[Listed records]
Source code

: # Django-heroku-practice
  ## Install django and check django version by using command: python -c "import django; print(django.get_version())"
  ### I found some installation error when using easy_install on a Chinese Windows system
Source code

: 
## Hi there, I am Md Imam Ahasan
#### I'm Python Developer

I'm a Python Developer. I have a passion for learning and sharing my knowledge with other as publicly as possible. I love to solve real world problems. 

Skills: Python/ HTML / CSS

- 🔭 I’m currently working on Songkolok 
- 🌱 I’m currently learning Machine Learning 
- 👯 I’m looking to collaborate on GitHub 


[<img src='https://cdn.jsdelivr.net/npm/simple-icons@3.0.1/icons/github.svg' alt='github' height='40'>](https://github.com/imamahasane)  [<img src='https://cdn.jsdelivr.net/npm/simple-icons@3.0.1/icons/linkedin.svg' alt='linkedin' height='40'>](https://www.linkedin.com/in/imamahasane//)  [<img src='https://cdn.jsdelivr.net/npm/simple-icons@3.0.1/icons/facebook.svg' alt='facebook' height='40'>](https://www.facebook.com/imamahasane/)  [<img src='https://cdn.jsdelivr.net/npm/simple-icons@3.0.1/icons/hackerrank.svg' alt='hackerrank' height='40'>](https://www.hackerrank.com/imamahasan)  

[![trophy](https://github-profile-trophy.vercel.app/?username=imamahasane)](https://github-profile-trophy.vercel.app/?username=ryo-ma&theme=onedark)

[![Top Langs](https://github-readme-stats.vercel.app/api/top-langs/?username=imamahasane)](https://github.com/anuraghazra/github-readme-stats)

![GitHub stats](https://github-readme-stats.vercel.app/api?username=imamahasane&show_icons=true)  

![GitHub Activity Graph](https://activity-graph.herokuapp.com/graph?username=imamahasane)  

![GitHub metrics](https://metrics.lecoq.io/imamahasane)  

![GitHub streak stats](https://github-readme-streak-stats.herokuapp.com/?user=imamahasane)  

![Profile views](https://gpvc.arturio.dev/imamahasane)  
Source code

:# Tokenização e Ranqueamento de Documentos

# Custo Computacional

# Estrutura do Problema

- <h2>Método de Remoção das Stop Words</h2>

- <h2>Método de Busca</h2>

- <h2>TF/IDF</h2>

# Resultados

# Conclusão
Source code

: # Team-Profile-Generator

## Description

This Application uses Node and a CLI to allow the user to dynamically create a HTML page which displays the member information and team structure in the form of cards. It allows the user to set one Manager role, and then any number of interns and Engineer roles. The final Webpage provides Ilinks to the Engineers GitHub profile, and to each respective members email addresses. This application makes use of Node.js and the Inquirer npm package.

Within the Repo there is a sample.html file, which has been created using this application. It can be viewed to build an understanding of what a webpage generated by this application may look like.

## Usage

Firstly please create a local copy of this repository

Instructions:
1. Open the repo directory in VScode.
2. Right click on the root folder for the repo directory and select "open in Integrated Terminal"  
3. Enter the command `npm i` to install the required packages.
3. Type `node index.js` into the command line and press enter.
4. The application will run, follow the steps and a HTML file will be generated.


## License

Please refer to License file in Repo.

[Description of the task] Reproduce, exactly as they stand in the data above, the lines from the one that holds "### I found" to the one that holds "- 👯 I’m looking to collaborate on GitHub", inclusive.

[Response box]
  ### I found some installation error when using easy_install on a Chinese Windows system
Source code

: 
## Hi there, I am Md Imam Ahasan
#### I'm Python Developer

I'm a Python Developer. I have a passion for learning and sharing my knowledge with other as publicly as possible. I love to solve real world problems. 

Skills: Python/ HTML / CSS

- 🔭 I’m currently working on Songkolok 
- 🌱 I’m currently learning Machine Learning 
- 👯 I’m looking to collaborate on GitHub 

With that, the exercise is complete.